The word "rationing" has come to play a central role in the national health policy debate. Alas, it is also one of the most misunderstood of words. Its injection into the debate has generated far more heat than light. This chapter reviews the definition of "rationing" preferred by the profession that takes as its task the study of how individuals and society respond to and deal with scarcity, namely, the economics profession. It will be shown that economists usually consider all limits on the distribution of a scarce good or services to be "rationing," whether that limit takes the form of a price barrier or some method of non-price allocation--for example, queues or allocation by lottery. To make a distinction between allocation through freely competitive markets and other forms of resource allocation, economists distinguish between "price rationing" and "non-price rationing." This is a meaningful distinction. Adoption of the economist's definition of "rationing" would greatly clarify the national health policy debate. Next, the discussion turns to the controversial proposition, commonly made by most economists and a handful of their allies in the medical profession, that an economically efficient health care system will inevitably engage in the pervasive withholding of services that may be sought by patients and their physicians, and that it will do so to enhance the quality and efficiency of the health care system overall. If managed competition lives up to its current billing, it will entail rationing of precisely that sort. Unfortunately, the individualist tradition of the United States, as it expresses itself in the tort system, may seriously hinder managed competition from achieving its stated goal. Finally, this chapter offers some conjectures on the approach to rationing likely to be taken by the United States health care system in the twenty-first century. It is argued that, far from having been inconclusive, the most recent congressional debate on health care reform actually gave official sanction to a three-tiered health system, with fairly severe rationing in the bottom tier and virtually none in the top tier. While such tiering has always been present in the U.S. health care system, the phenomenon has hitherto been treated as a blemish to be removed by government--now it will probably remain a permanent fixture.

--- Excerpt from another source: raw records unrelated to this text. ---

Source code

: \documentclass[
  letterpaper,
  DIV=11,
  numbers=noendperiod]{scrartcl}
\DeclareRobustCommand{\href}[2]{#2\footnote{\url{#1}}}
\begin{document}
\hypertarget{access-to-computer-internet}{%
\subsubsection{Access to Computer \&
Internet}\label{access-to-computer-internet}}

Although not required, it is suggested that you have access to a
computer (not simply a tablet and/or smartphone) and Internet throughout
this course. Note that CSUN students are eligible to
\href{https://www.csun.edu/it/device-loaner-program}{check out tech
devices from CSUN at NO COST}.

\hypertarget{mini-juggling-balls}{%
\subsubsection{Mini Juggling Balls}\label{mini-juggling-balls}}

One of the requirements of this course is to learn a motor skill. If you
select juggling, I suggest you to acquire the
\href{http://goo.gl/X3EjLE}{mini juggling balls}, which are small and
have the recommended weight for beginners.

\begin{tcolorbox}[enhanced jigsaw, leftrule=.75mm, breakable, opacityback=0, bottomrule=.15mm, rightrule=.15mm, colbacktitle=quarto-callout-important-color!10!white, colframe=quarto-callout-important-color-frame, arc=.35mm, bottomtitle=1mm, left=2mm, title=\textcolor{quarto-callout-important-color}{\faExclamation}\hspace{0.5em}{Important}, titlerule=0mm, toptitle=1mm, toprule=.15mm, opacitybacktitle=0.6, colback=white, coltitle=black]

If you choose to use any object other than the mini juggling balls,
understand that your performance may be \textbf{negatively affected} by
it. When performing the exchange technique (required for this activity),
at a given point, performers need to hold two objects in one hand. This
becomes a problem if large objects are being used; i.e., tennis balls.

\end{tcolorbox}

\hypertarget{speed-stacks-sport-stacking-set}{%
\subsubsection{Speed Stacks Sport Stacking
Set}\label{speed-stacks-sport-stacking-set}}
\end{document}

配给医疗保健:它是什么,它不是什么,为什么我们不能避免它。
“定量配给”一词已经在国家卫生政策辩论中发挥了核心作用。唉,这也是最容易被误解的词之一。它对这场辩论的介入产生的热远远大于光。本章回顾了以研究个人和社会如何应对和处理稀缺性为任务的专业(即经济学专业)所偏好的“定量配给”定义。经济学家通常认为对稀缺商品或服务分配的所有限制都是“定量配给”,无论这种限制是以价格壁垒的形式还是以某种非价格分配的方式——例如,排队或抽签分配。为了区分通过自由竞争市场进行的分配和其他形式的资源分配,经济学家区分了“价格配给”和“非价格配给”。这是一个有意义的区别。采用这位经济学家对“定量配给”的定义将极大地澄清国家卫生政策的争论。接下来,讨论转向了一个有争议的命题,这个命题通常是由大多数经济学家和他们在医学界的少数盟友提出的,即一个经济上有效的卫生保健系统将不可避免地普遍拒绝病人和他们的医生可能寻求的服务,而且这样做将提高整个卫生保健系统的质量和效率。如果有管理的竞争符合其目前的账单,它将导致这种定量配给。不幸的是,美国的个人主义传统,正如它在侵权制度中表现出来的那样,可能会严重阻碍管理竞争实现其既定目标。最后,本章对21世纪美国卫生保健系统可能采取的定量配给方法提出了一些猜想。有人认为,最近国会关于医疗改革的辩论非但没有得出结论,反而正式批准了一个三级医疗体系,即在底层实行相当严格的定量配给,而在顶层几乎没有。虽然这种分级制度一直存在于美国的医疗保健体系中,但迄今为止,这种现象一直被视为一个需要政府消除的缺陷——现在,它可能仍将是一个永久的固定现象。
本文章由计算机程序翻译,如有差异,请以英文原文为准。